#### BRIEF:
Would you please copy all of the data exactly, skipping the images?

Pictures paired with source code:
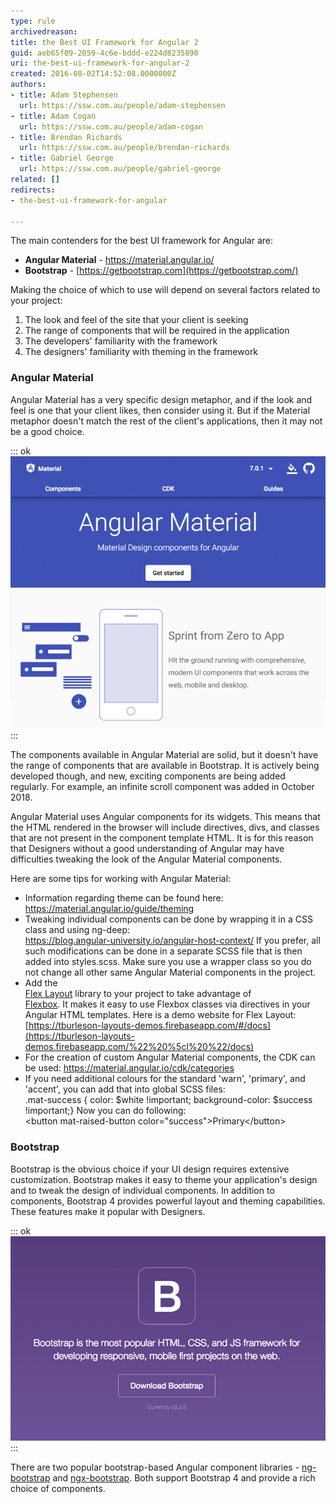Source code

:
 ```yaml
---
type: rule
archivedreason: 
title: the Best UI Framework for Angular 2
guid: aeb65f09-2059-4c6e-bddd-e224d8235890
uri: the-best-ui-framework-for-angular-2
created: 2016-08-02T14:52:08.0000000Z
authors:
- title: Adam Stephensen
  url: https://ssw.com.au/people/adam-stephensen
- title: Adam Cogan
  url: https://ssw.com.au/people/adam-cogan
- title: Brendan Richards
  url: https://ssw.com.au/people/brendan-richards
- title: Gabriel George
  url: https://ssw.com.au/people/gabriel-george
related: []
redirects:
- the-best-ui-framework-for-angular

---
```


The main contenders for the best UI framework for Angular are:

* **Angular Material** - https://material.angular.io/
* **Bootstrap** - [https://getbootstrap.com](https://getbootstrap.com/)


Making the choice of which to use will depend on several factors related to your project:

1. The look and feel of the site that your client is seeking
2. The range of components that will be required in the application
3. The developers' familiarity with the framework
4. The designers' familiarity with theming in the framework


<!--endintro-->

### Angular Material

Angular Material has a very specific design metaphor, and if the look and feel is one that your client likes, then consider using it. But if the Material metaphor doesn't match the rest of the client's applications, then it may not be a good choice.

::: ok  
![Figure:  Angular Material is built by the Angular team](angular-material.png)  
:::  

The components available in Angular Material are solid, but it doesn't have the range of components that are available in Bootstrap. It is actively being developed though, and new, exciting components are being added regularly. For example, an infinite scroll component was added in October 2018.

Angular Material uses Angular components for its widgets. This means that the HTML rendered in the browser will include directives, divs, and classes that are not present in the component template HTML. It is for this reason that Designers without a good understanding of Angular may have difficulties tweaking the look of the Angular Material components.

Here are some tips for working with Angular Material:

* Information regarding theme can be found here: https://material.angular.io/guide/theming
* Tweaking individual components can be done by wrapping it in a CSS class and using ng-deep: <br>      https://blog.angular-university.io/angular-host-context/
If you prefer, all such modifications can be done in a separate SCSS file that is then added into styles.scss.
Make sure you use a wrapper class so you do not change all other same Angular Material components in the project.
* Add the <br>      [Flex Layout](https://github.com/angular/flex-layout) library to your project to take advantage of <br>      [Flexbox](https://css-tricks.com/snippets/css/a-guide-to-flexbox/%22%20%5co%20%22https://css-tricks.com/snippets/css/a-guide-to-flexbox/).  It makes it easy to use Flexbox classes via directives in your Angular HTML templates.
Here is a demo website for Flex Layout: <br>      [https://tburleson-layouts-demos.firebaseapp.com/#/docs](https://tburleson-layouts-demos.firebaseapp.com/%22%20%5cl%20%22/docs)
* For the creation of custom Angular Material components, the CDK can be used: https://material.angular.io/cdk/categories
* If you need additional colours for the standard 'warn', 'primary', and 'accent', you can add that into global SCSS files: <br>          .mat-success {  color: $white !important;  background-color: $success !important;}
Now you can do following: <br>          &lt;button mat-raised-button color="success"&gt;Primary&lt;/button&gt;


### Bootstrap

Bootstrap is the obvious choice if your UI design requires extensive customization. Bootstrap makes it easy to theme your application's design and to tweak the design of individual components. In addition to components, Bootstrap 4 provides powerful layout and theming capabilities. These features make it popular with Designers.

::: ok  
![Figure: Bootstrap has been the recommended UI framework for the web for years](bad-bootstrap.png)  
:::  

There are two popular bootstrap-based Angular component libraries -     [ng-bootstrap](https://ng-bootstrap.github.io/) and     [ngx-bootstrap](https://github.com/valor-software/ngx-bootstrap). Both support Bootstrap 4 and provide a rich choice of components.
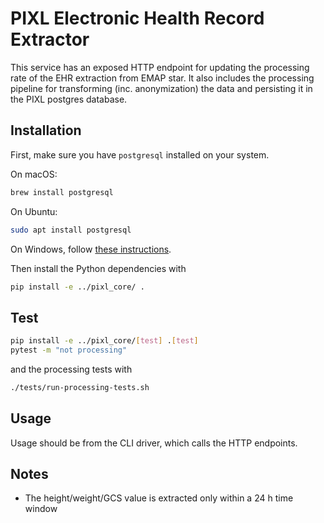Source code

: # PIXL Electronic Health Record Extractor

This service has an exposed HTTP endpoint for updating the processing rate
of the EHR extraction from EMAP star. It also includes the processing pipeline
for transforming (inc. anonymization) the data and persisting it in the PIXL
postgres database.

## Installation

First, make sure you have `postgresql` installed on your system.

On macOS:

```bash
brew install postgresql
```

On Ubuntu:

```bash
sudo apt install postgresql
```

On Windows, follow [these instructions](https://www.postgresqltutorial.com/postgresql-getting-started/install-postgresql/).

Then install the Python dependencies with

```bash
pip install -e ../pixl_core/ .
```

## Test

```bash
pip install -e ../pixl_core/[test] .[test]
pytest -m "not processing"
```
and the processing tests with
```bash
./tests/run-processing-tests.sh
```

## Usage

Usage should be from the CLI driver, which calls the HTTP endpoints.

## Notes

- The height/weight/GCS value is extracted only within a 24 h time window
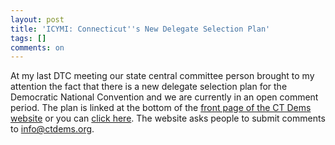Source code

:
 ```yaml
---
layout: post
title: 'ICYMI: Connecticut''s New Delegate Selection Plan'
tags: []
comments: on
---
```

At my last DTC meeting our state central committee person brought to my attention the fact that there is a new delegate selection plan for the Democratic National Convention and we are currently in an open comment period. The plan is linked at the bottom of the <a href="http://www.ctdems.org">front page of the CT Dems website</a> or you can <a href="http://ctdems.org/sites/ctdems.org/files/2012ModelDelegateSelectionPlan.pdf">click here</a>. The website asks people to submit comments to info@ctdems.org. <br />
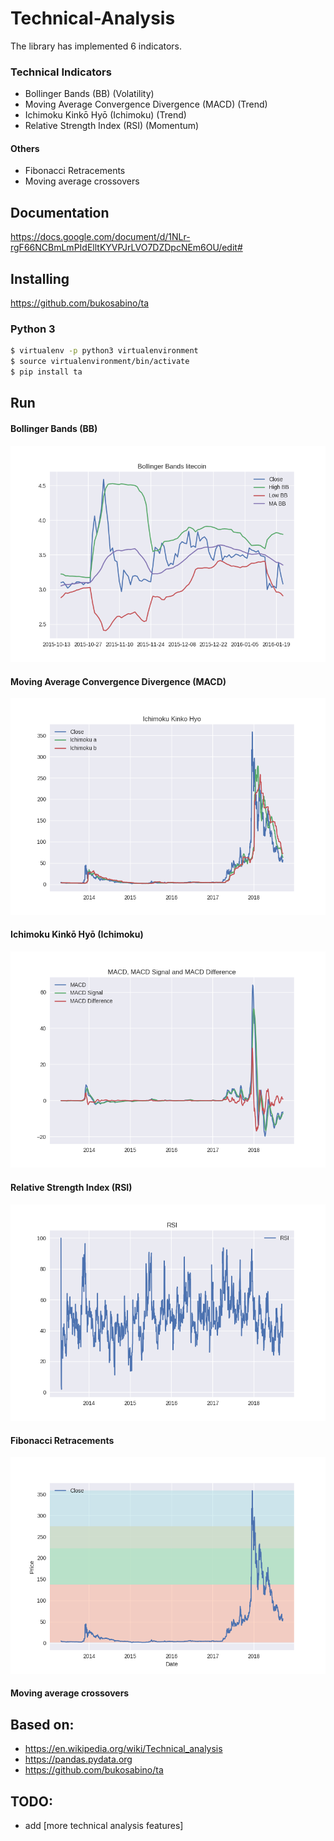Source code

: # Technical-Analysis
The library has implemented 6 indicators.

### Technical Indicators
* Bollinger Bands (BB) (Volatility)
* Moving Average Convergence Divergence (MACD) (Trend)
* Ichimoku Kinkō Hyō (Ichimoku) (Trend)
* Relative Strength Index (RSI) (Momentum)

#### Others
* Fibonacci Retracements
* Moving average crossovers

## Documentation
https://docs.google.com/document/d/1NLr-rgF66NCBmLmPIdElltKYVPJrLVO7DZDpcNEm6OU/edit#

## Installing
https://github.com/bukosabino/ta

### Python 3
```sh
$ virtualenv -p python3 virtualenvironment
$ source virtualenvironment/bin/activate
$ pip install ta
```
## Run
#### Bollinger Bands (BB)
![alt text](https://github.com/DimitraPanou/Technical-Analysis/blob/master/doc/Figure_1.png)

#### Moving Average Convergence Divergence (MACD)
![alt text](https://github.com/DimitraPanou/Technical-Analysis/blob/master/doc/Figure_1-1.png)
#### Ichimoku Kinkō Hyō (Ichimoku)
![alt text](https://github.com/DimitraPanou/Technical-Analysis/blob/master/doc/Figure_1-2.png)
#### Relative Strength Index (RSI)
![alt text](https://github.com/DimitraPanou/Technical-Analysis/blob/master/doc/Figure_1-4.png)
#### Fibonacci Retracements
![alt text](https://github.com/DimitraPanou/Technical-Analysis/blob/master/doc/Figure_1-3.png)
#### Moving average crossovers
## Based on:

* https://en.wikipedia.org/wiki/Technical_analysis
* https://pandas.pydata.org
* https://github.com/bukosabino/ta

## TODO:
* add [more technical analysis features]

#### SOLUTION FOR THIS TASK:
Source code

:
 ```yaml
---
type: rule
archivedreason: 
title: the Best UI Framework for Angular 2
guid: aeb65f09-2059-4c6e-bddd-e224d8235890
uri: the-best-ui-framework-for-angular-2
created: 2016-08-02T14:52:08.0000000Z
authors:
- title: Adam Stephensen
  url: https://ssw.com.au/people/adam-stephensen
- title: Adam Cogan
  url: https://ssw.com.au/people/adam-cogan
- title: Brendan Richards
  url: https://ssw.com.au/people/brendan-richards
- title: Gabriel George
  url: https://ssw.com.au/people/gabriel-george
related: []
redirects:
- the-best-ui-framework-for-angular

---
```


The main contenders for the best UI framework for Angular are:

* **Angular Material** - https://material.angular.io/
* **Bootstrap** - [https://getbootstrap.com](https://getbootstrap.com/)


Making the choice of which to use will depend on several factors related to your project:

1. The look and feel of the site that your client is seeking
2. The range of components that will be required in the application
3. The developers' familiarity with the framework
4. The designers' familiarity with theming in the framework


<!--endintro-->

### Angular Material

Angular Material has a very specific design metaphor, and if the look and feel is one that your client likes, then consider using it. But if the Material metaphor doesn't match the rest of the client's applications, then it may not be a good choice.

::: ok  
![Figure:  Angular Material is built by the Angular team](angular-material.png)  
:::  

The components available in Angular Material are solid, but it doesn't have the range of components that are available in Bootstrap. It is actively being developed though, and new, exciting components are being added regularly. For example, an infinite scroll component was added in October 2018.

Angular Material uses Angular components for its widgets. This means that the HTML rendered in the browser will include directives, divs, and classes that are not present in the component template HTML. It is for this reason that Designers without a good understanding of Angular may have difficulties tweaking the look of the Angular Material components.

Here are some tips for working with Angular Material:

* Information regarding theme can be found here: https://material.angular.io/guide/theming
* Tweaking individual components can be done by wrapping it in a CSS class and using ng-deep: <br>      https://blog.angular-university.io/angular-host-context/
If you prefer, all such modifications can be done in a separate SCSS file that is then added into styles.scss.
Make sure you use a wrapper class so you do not change all other same Angular Material components in the project.
* Add the <br>      [Flex Layout](https://github.com/angular/flex-layout) library to your project to take advantage of <br>      [Flexbox](https://css-tricks.com/snippets/css/a-guide-to-flexbox/%22%20%5co%20%22https://css-tricks.com/snippets/css/a-guide-to-flexbox/).  It makes it easy to use Flexbox classes via directives in your Angular HTML templates.
Here is a demo website for Flex Layout: <br>      [https://tburleson-layouts-demos.firebaseapp.com/#/docs](https://tburleson-layouts-demos.firebaseapp.com/%22%20%5cl%20%22/docs)
* For the creation of custom Angular Material components, the CDK can be used: https://material.angular.io/cdk/categories
* If you need additional colours for the standard 'warn', 'primary', and 'accent', you can add that into global SCSS files: <br>          .mat-success {  color: $white !important;  background-color: $success !important;}
Now you can do following: <br>          &lt;button mat-raised-button color="success"&gt;Primary&lt;/button&gt;


### Bootstrap

Bootstrap is the obvious choice if your UI design requires extensive customization. Bootstrap makes it easy to theme your application's design and to tweak the design of individual components. In addition to components, Bootstrap 4 provides powerful layout and theming capabilities. These features make it popular with Designers.

::: ok  
![Figure: Bootstrap has been the recommended UI framework for the web for years](bad-bootstrap.png)  
:::  

There are two popular bootstrap-based Angular component libraries -     [ng-bootstrap](https://ng-bootstrap.github.io/) and     [ngx-bootstrap](https://github.com/valor-software/ngx-bootstrap). Both support Bootstrap 4 and provide a rich choice of components.
Source code

: # PIXL Electronic Health Record Extractor

This service has an exposed HTTP endpoint for updating the processing rate
of the EHR extraction from EMAP star. It also includes the processing pipeline
for transforming (inc. anonymization) the data and persisting it in the PIXL
postgres database.

## Installation

First, make sure you have `postgresql` installed on your system.

On macOS:

```bash
brew install postgresql
```

On Ubuntu:

```bash
sudo apt install postgresql
```

On Windows, follow [these instructions](https://www.postgresqltutorial.com/postgresql-getting-started/install-postgresql/).

Then install the Python dependencies with

```bash
pip install -e ../pixl_core/ .
```

## Test

```bash
pip install -e ../pixl_core/[test] .[test]
pytest -m "not processing"
```
and the processing tests with
```bash
./tests/run-processing-tests.sh
```

## Usage

Usage should be from the CLI driver, which calls the HTTP endpoints.

## Notes

- The height/weight/GCS value is extracted only within a 24 h time window
Source code

:
 ```yaml
---
layout: post
title: 'ICYMI: Connecticut''s New Delegate Selection Plan'
tags: []
comments: on
---
```

At my last DTC meeting our state central committee person brought to my attention the fact that there is a new delegate selection plan for the Democratic National Convention and we are currently in an open comment period. The plan is linked at the bottom of the <a href="http://www.ctdems.org">front page of the CT Dems website</a> or you can <a href="http://ctdems.org/sites/ctdems.org/files/2012ModelDelegateSelectionPlan.pdf">click here</a>. The website asks people to submit comments to info@ctdems.org. <br />
Source code

: # Technical-Analysis
The library has implemented 6 indicators.

### Technical Indicators
* Bollinger Bands (BB) (Volatility)
* Moving Average Convergence Divergence (MACD) (Trend)
* Ichimoku Kinkō Hyō (Ichimoku) (Trend)
* Relative Strength Index (RSI) (Momentum)

#### Others
* Fibonacci Retracements
* Moving average crossovers

## Documentation
https://docs.google.com/document/d/1NLr-rgF66NCBmLmPIdElltKYVPJrLVO7DZDpcNEm6OU/edit#

## Installing
https://github.com/bukosabino/ta

### Python 3
```sh
$ virtualenv -p python3 virtualenvironment
$ source virtualenvironment/bin/activate
$ pip install ta
```
## Run
#### Bollinger Bands (BB)
![alt text](https://github.com/DimitraPanou/Technical-Analysis/blob/master/doc/Figure_1.png)

#### Moving Average Convergence Divergence (MACD)
![alt text](https://github.com/DimitraPanou/Technical-Analysis/blob/master/doc/Figure_1-1.png)
#### Ichimoku Kinkō Hyō (Ichimoku)
![alt text](https://github.com/DimitraPanou/Technical-Analysis/blob/master/doc/Figure_1-2.png)
#### Relative Strength Index (RSI)
![alt text](https://github.com/DimitraPanou/Technical-Analysis/blob/master/doc/Figure_1-4.png)
#### Fibonacci Retracements
![alt text](https://github.com/DimitraPanou/Technical-Analysis/blob/master/doc/Figure_1-3.png)
#### Moving average crossovers
## Based on:

* https://en.wikipedia.org/wiki/Technical_analysis
* https://pandas.pydata.org
* https://github.com/bukosabino/ta

## TODO:
* add [more technical analysis features]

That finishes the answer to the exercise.